Our project welcomes external contributions. A good way to familiarize yourself with the codebase and the contribution process is to look for and address issues in the issue tracker.
To contribute code or documentation, please submit a pull request; and please quickly get in touch with us before embarking on a more ambitious contribution.
Note: We appreciate your effort, and want to avoid a situation where a contribution requires extensive rework (by you or by us), sits in backlog for a long time, or cannot be accepted at all!
If you would like to implement a new feature, please raise an issue before sending a pull request so that the proposed feature can be discussed first. This is to avoid putting an effort on a feature that the project developers would not be able to accept into the code base.
If you would like to fix a bug, please raise an issue before sending a pull request so that the bug fix can be tracked properly.
The project maintainers use LGTM (Looks Good To Me) in comments on the code review to indicate acceptance. A change requires LGTMs from two of the maintainers of each component affected.
For a list of the maintainers, please see the maintainers page.
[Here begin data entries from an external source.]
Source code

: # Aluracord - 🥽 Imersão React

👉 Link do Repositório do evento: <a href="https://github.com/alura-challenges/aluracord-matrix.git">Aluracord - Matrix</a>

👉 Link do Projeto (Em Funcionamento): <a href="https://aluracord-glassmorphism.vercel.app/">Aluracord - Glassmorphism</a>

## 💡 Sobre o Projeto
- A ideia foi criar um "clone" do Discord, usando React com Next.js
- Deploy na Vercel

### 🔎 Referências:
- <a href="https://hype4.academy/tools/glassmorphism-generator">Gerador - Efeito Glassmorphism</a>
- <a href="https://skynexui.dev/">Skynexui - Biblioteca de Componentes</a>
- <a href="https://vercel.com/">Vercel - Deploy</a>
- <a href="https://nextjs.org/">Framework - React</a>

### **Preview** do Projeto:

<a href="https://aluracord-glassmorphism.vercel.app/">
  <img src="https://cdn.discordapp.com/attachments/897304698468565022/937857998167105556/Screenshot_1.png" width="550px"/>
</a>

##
Each source file must include a license header for the Apache Software License 2.0. Using the SPDX format is the simplest approach. For example,
/*
Copyright <holder> All Rights Reserved.
SPDX-License-Identifier: Apache-2.0
*/
We have tried to make it as easy as possible to make contributions. This applies to how we handle the legal aspects of contribution. We use the same approach - the Developer's Certificate of Origin 1.1 (DCO) - that the Linux® Kernel community uses to manage code contributions.
We simply ask that when submitting a patch for review, the developer must include a sign-off statement in the commit message.
Here is an example Signed-off-by line, which indicates that the submitter accepts the DCO:
Signed-off-by: John Doe <[email protected]>
You can include this automatically when you commit a change to your local git repository using the following command:
git commit -s
Please feel free to connect with us on our Slack channel or via email. Note that the projects in this repository are not formal products. As a result, the communication channels are to the maintainers and not to a support staff.
The documentation is a work in progress but should provide a good overview on how to get started with the project.
We follow the LLVM Coding standards in this project. There is a .clang-format
file in the master repo clang-format that can be used in conjunction with ClangFormat Tool to automatically format code. For linting,
we use Clang Tidy Linter. This is referenced in the Makefile.